2º Domingo da Quaresma (ano C)
1ª
leitura:
Génesis, 15, 5-18
2ª
leitura:
Carta aos Filipenses, 3,17-4,1
Evangelho:
S. Lucas, 9, 28-36
Não há projecto que se aguente, sem amigos reconfortantes. E amigos
que nos afaguem com as palavras, com os gestos ou com o olhar.
A lenda do Paraíso terreal conta como Adão se sentia só – apesar de
Deus «passear pelo jardim»… Abraão, que via em Deus um amigo, não
parava de se queixar da falta de um filho que lhe enchesse a vida de
carinho (Génesis, 15,2-3). E como seria a vida dos profetas, a vida
de Jesus, sem os amigos, sem os bons mestres e as «santas mulheres»?

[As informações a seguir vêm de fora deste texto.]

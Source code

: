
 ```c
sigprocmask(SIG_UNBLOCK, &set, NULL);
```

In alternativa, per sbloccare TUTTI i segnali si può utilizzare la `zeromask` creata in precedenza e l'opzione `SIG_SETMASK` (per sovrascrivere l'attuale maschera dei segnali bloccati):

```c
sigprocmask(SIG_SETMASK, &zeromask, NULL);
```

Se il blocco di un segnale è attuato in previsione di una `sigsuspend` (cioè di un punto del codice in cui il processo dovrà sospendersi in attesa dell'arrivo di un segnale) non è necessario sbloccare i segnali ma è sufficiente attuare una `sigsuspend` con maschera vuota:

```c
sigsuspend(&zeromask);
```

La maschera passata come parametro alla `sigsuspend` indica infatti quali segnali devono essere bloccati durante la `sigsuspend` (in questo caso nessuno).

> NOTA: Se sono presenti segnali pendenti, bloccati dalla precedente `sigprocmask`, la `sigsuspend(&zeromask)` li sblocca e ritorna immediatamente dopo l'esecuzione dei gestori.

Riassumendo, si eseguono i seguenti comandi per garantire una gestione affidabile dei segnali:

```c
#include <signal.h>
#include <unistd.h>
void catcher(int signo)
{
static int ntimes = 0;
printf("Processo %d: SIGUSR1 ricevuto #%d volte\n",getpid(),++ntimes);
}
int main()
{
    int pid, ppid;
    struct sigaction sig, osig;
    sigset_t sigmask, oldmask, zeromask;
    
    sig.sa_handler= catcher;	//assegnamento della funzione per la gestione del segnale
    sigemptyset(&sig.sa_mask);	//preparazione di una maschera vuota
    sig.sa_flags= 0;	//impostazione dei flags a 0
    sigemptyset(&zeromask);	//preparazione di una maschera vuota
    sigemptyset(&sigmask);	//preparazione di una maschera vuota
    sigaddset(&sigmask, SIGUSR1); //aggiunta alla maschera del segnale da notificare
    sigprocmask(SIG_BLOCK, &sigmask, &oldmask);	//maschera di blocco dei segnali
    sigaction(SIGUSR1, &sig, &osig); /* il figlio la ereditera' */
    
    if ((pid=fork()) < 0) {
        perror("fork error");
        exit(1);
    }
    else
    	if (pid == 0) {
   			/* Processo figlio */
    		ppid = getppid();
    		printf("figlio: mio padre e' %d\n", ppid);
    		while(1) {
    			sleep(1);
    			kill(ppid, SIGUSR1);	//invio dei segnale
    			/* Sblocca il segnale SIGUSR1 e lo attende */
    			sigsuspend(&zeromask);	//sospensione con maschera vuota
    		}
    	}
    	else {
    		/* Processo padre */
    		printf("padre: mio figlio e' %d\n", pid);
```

Não gostava Jesus de recompor as forças em casa de Maria, Marta e
Lázaro?
Mas Deus é um «amigo estranho» (um tema recorrente na Bíblia, como
em todas as religiões). Não é de admirar que muitas descrições de
experiências de Deus recorram a imagens temerosas como as da 1ª
leitura. Aliás, a narração de Lucas é a que mais imita o episódio de
Abraão – usando os chavões próprios da época: espanto, sono, medo e
nuvem. O que é de admirar é que em todos os relatos desta ordem haja
um momento de viragem, um momento de suavidade e de luz, delineando
uma presença amiga, que afinal lança raízes bem fundas na nossa
carne e no nosso sangue.
Quem escreveu a história de Abraão conhecia bem a fragilidade
humana. Era costume que as partes empenhadas num acordo ou aliança
se submetessem ao ritual macabro de atravessar entre as carnes
esquartejadas dos animais sacrificados, com a imprecação: «assim
seja eu esquartejado se for infiel à promessa!» Mas amigo não
explora a fraqueza do amigo… e só Deus é que atravessou.

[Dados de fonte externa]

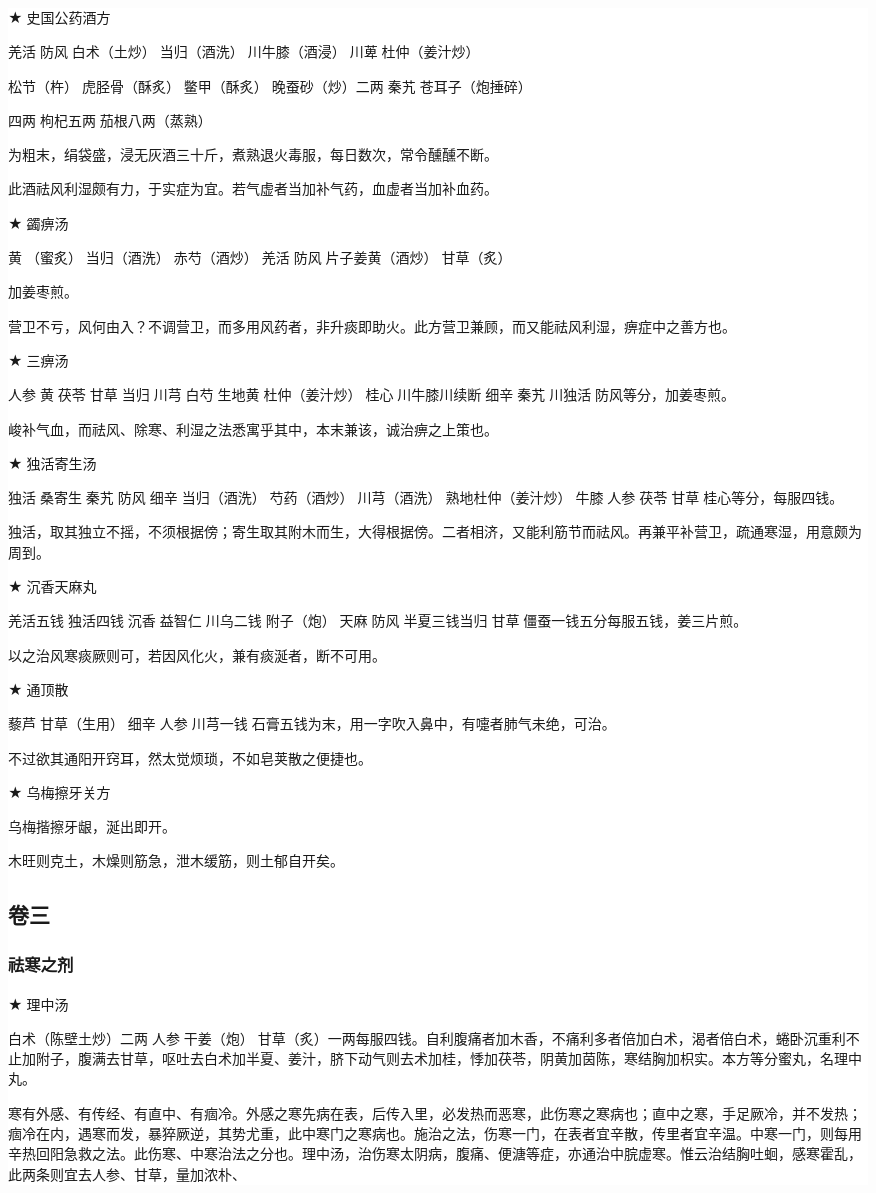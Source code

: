★ 史国公药酒方  

羌活 防风 白术（土炒） 当归（酒洗） 川牛膝（酒浸） 川萆 杜仲（姜汁炒）  

松节（杵） 虎胫骨（酥炙） 鳖甲（酥炙） 晚蚕砂（炒）二两 秦艽 苍耳子（炮捶碎）  

四两 枸杞五两 茄根八两（蒸熟）  

为粗末，绢袋盛，浸无灰酒三十斤，煮熟退火毒服，每日数次，常令醺醺不断。  

此酒祛风利湿颇有力，于实症为宜。若气虚者当加补气药，血虚者当加补血药。  

★ 蠲痹汤  

黄 （蜜炙） 当归（酒洗） 赤芍（酒炒） 羌活 防风 片子姜黄（酒炒） 甘草（炙）  

加姜枣煎。  

营卫不亏，风何由入？不调营卫，而多用风药者，非升痰即助火。此方营卫兼顾，而又能祛风利湿，痹症中之善方也。  

★ 三痹汤  

人参 黄 茯苓 甘草 当归 川芎 白芍 生地黄 杜仲（姜汁炒） 桂心 川牛膝川续断 细辛 秦艽 川独活 防风等分，加姜枣煎。  

峻补气血，而祛风、除寒、利湿之法悉寓乎其中，本末兼该，诚治痹之上策也。  

★ 独活寄生汤  

独活 桑寄生 秦艽 防风 细辛 当归（酒洗） 芍药（酒炒） 川芎（酒洗） 熟地杜仲（姜汁炒） 牛膝 人参 茯苓 甘草 桂心等分，每服四钱。  

独活，取其独立不摇，不须根据傍；寄生取其附木而生，大得根据傍。二者相济，又能利筋节而祛风。再兼平补营卫，疏通寒湿，用意颇为周到。  

★ 沉香天麻丸  

羌活五钱 独活四钱 沉香 益智仁 川乌二钱 附子（炮） 天麻 防风 半夏三钱当归 甘草 僵蚕一钱五分每服五钱，姜三片煎。  

以之治风寒痰厥则可，若因风化火，兼有痰涎者，断不可用。  

★ 通顶散  

藜芦 甘草（生用） 细辛 人参 川芎一钱 石膏五钱为末，用一字吹入鼻中，有嚏者肺气未绝，可治。  

不过欲其通阳开窍耳，然太觉烦琐，不如皂荚散之便捷也。  

★ 乌梅擦牙关方  

乌梅揩擦牙龈，涎出即开。  

木旺则克土，木燥则筋急，泄木缓筋，则土郁自开矣。  

## 卷三

### 祛寒之剂  

★ 理中汤  

白术（陈壁土炒）二两 人参 干姜（炮） 甘草（炙）一两每服四钱。自利腹痛者加木香，不痛利多者倍加白术，渴者倍白术，蜷卧沉重利不止加附子，腹满去甘草，呕吐去白术加半夏、姜汁，脐下动气则去术加桂，悸加茯苓，阴黄加茵陈，寒结胸加枳实。本方等分蜜丸，名理中丸。  

寒有外感、有传经、有直中、有痼冷。外感之寒先病在表，后传入里，必发热而恶寒，此伤寒之寒病也；直中之寒，手足厥冷，并不发热；痼冷在内，遇寒而发，暴猝厥逆，其势尤重，此中寒门之寒病也。施治之法，伤寒一门，在表者宜辛散，传里者宜辛温。中寒一门，则每用辛热回阳急救之法。此伤寒、中寒治法之分也。理中汤，治伤寒太阴病，腹痛、便溏等症，亦通治中脘虚寒。惟云治结胸吐蛔，感寒霍乱，此两条则宜去人参、甘草，量加浓朴、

Também Pedro, João e Tiago foram convidados, como amigos, para ver
Jesus de um modo totalmente novo, embora fugaz (evangelho). Tudo
começou com a caminhada de três homens simples que adormeceram – e
quando viram o que se passava só queriam ficar a gozar toda aquela
beleza (mas sem grande esforço...). Até pensaram em arranjar três
cómodas tendas para Jesus, Moisés e Elias.

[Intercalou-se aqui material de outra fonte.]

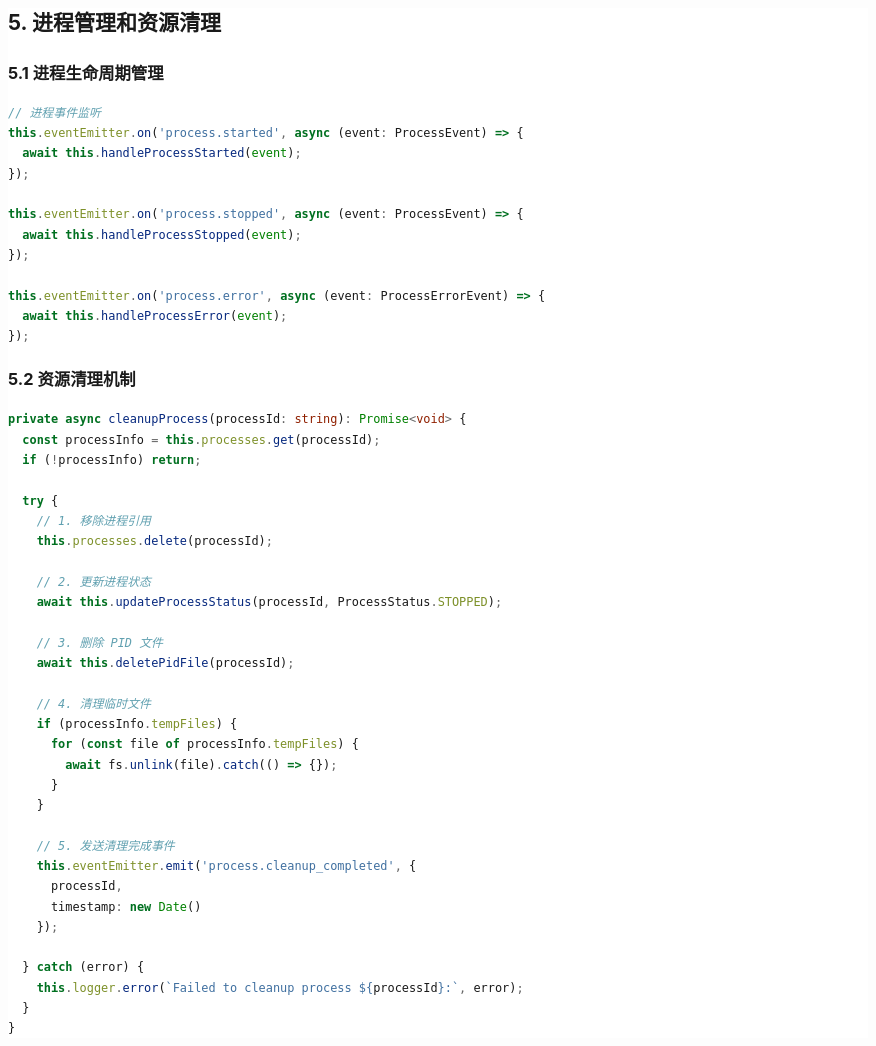 ## 5. 进程管理和资源清理

### 5.1 进程生命周期管理

```typescript
// 进程事件监听
this.eventEmitter.on('process.started', async (event: ProcessEvent) => {
  await this.handleProcessStarted(event);
});

this.eventEmitter.on('process.stopped', async (event: ProcessEvent) => {
  await this.handleProcessStopped(event);
});

this.eventEmitter.on('process.error', async (event: ProcessErrorEvent) => {
  await this.handleProcessError(event);
});
```

### 5.2 资源清理机制

```typescript
private async cleanupProcess(processId: string): Promise<void> {
  const processInfo = this.processes.get(processId);
  if (!processInfo) return;

  try {
    // 1. 移除进程引用
    this.processes.delete(processId);
    
    // 2. 更新进程状态
    await this.updateProcessStatus(processId, ProcessStatus.STOPPED);
    
    // 3. 删除 PID 文件
    await this.deletePidFile(processId);
    
    // 4. 清理临时文件
    if (processInfo.tempFiles) {
      for (const file of processInfo.tempFiles) {
        await fs.unlink(file).catch(() => {});
      }
    }
    
    // 5. 发送清理完成事件
    this.eventEmitter.emit('process.cleanup_completed', {
      processId,
      timestamp: new Date()
    });
    
  } catch (error) {
    this.logger.error(`Failed to cleanup process ${processId}:`, error);
  }
}
```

Na realidade, eram amigos ainda muito «verdes» para perceberem quem
ele era. A transfiguração aparece como uma «ajudinha» para os
apóstolos compreenderem a missão de Cristo e aguentarem os duros
momentos que estavam para vir.
Ao mesmo tempo, mostrou que precisava de amigos, como toda a gente
que se preze (e bem triste ficou por os apóstolos não o terem
acompanhado nas horas finais!). Deu ainda uma lição sobre a amizade:
todos nós temos qualidades ocultas, que só os amigos poderão
descobrir. Cabe aos amigos ver o sentido positivo de certas palavras
e acções aparentemente chocantes.
Mas não podemos viver demasiado dependentes de horas felizes,
rodeados de amigos. Não é a lição a tirar da atitude dos três
apóstolos, que não queriam sair do «bem bom» da transfiguração?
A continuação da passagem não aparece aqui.